Sudan Probe Shows Paramilitaries Involved In Deadly Raid On Sit-in
Sumaira FH Published July 27, 2019 | 10:09 PM
A probe into a deadly June raid on a Khartoum protest camp revealed Saturday that a feared Sudanese paramilitary group was involved in the crackdown that killed scores and sparked international outrage
Shortly before dawn on June 3, gunmen in military fatigues raided the site of a weeks-long sit-on outside army headquarters, shooting and beating protesters in an operation that also left hundreds wounded.
Demonstrators and rights groups had accused the paramilitary Rapid Support Forces of carrying out the crackdown, a charge denied by the group's powerful chief, General Mohamed Hamdan Daglo.
But a joint probe by prosecutors and the ruling military council revealed on Saturday that RSF paramilitaries were involved in the raid.
Crowds of protesters had camped out at the site from April 6 onwards, initially to seek the army's support in toppling longtime leader Omar al-Bashir.
Bashir was ousted on April 11, but protesters pressed on with the sit-in, demanding that the military council which replaced him cede power to civilians.

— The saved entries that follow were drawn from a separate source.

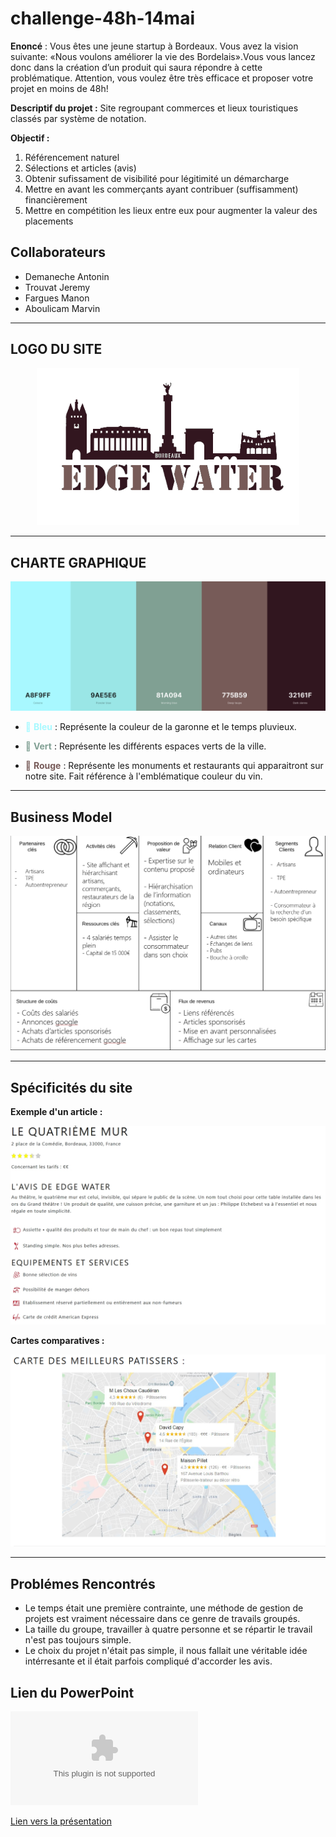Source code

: # challenge-48h-14mai

**Enoncé** : Vous  êtes  une  jeune  startup  à  Bordeaux.  Vous  avez  la  vision  suivante: «Nous  voulons améliorer la vie des Bordelais».Vous vous lancez donc dans la création d’un produit qui saura répondre à cette problématique. Attention, vous voulez être très efficace et proposer votre projet  en  moins  de  48h!

**Descriptif du projet :** Site regroupant commerces et lieux touristiques classés par système de notation.<br>

**Objectif :**

1.	Référencement naturel
2.	Sélections et articles (avis)
3.	Obtenir sufissament de visibilité pour légitimité un démarcharge
4.	Mettre en avant les commerçants ayant contribuer (suffisamment) financièrement
5.	Mettre en compétition les lieux entre eux pour augmenter la valeur des placements


## Collaborateurs

- Demaneche Antonin
- Trouvat Jeremy
- Fargues Manon
- Aboulicam Marvin

<hr>

## LOGO DU SITE

<p align="center"><img src="https://raw.githubusercontent.com/Mockinbrd/challenge-48h-14mai/master/0-logo/edge-water-logo-white.jpg?token=AKLGF5JXM6IG4QC2E2BGPE26YZZXI" width="420px"></p>


<hr>

## CHARTE GRAPHIQUE

![10% center](/0-charte-graphique/couleurs.jpg)

-	<span style="color: #A8F9FF">:ocean: **Bleu**</span> : Représente la couleur de la garonne et le temps pluvieux.

-	<span style="color: #81A094"> :deciduous_tree: **Vert**</span> : Représente les différents espaces verts de la ville.

-	<span style="color: #775B59">:grapes: **Rouge**</span> : Représente les monuments et restaurants qui apparaitront sur notre site. Fait référence à l'emblématique couleur du vin.

<hr>

## Business Model

![Business Model](/0-images/business-model.jpg)

<hr>

## Spécificités du site

**Exemple d'un article :**

![10% center](/0-images/article.jpg)

**Cartes comparatives :**

![10% center](/0-images/carte.PNG)

<hr>

## Problémes Rencontrés ##

- Le temps était une première contrainte, une méthode de gestion de projets est vraiment nécessaire dans ce genre de travails groupés.
- La taille du groupe, travailler à quatre personne et se répartir le travail n'est pas toujours simple.
- Le choix du projet n'était pas simple, il nous fallait une véritable idée intérresante et il était parfois compliqué d'accorder les avis.

## Lien du PowerPoint

![10% center](/0-presentation-pptx/projet-48h.pptx)

<a href="/0-presentation-pptx/projet-48h.pptx">Lien vers la présentation</a>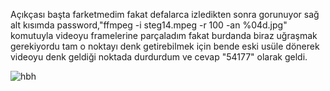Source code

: Açıkçası başta farketmedim fakat defalarca izledikten sonra gorunuyor sağ alt kısımda password,"ffmpeg -i steg14.mpeg -r 100 -an %04d.jpg" komutuyla videoyu framelerine parçaladım fakat burdanda biraz uğraşmak gerekiyordu tam o noktayı denk getirebilmek için bende eski usüle dönerek videoyu denk geldiği noktada durdurdum ve cevap "54177" olarak geldi.


![hbh](https://raw.githubusercontent.com/C10ud-0/ctf/master/hellboundhackers/stega/14/14.png)

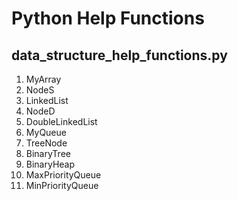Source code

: # Python Help Functions
## data_structure_help_functions.py
1. MyArray
2. NodeS
3. LinkedList
4. NodeD
5. DoubleLinkedList
6. MyQueue
7. TreeNode
8. BinaryTree
9. BinaryHeap
10. MaxPriorityQueue
11. MinPriorityQueue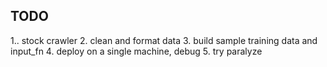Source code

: ## TODO

1.. stock crawler
2. clean and format data
3. build sample training data and input_fn
4. deploy on a single machine, debug
5. try paralyze
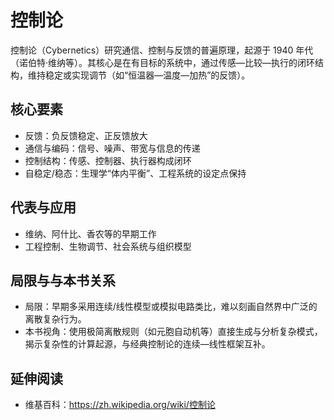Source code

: # 控制论

控制论（Cybernetics）研究通信、控制与反馈的普遍原理，起源于 1940 年代（诺伯特·维纳等）。其核心是在有目标的系统中，通过传感—比较—执行的闭环结构，维持稳定或实现调节（如“恒温器—温度—加热”的反馈）。

## 核心要素
- 反馈：负反馈稳定、正反馈放大
- 通信与编码：信号、噪声、带宽与信息的传递
- 控制结构：传感、控制器、执行器构成闭环
- 自稳定/稳态：生理学“体内平衡”、工程系统的设定点保持

## 代表与应用
- 维纳、阿什比、香农等的早期工作
- 工程控制、生物调节、社会系统与组织模型

## 局限与与本书关系
- 局限：早期多采用连续/线性模型或模拟电路类比，难以刻画自然界中广泛的离散复杂行为。
- 本书视角：使用极简离散规则（如元胞自动机等）直接生成与分析复杂模式，揭示复杂性的计算起源，与经典控制论的连续—线性框架互补。

## 延伸阅读
- 维基百科：https://zh.wikipedia.org/wiki/控制论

Fatah al-Rahman Saeed, a prosecutor who headed the investigation, said orders had been given to security forces to clear an area called Colombia, near the protest camp.
But, he said, an RSF general had separate ordered a colonel to disperse the sit-in, despite having no such order from further up the chain of command.
"They led the forces... inside the sit-in area and ordered them to get down from their vehicles and whip the protesters," Saeed told reporters.
Saeed identified the RSF general who allegedly ordered the raid by his initials A.S.A., and the colonel as A.A.M.
"It is clear to the committee that General A.S.A issued an order to Colonel A.A.M to deploy anti-riot forces of the RSF" to break up the sit-in, Saeed said.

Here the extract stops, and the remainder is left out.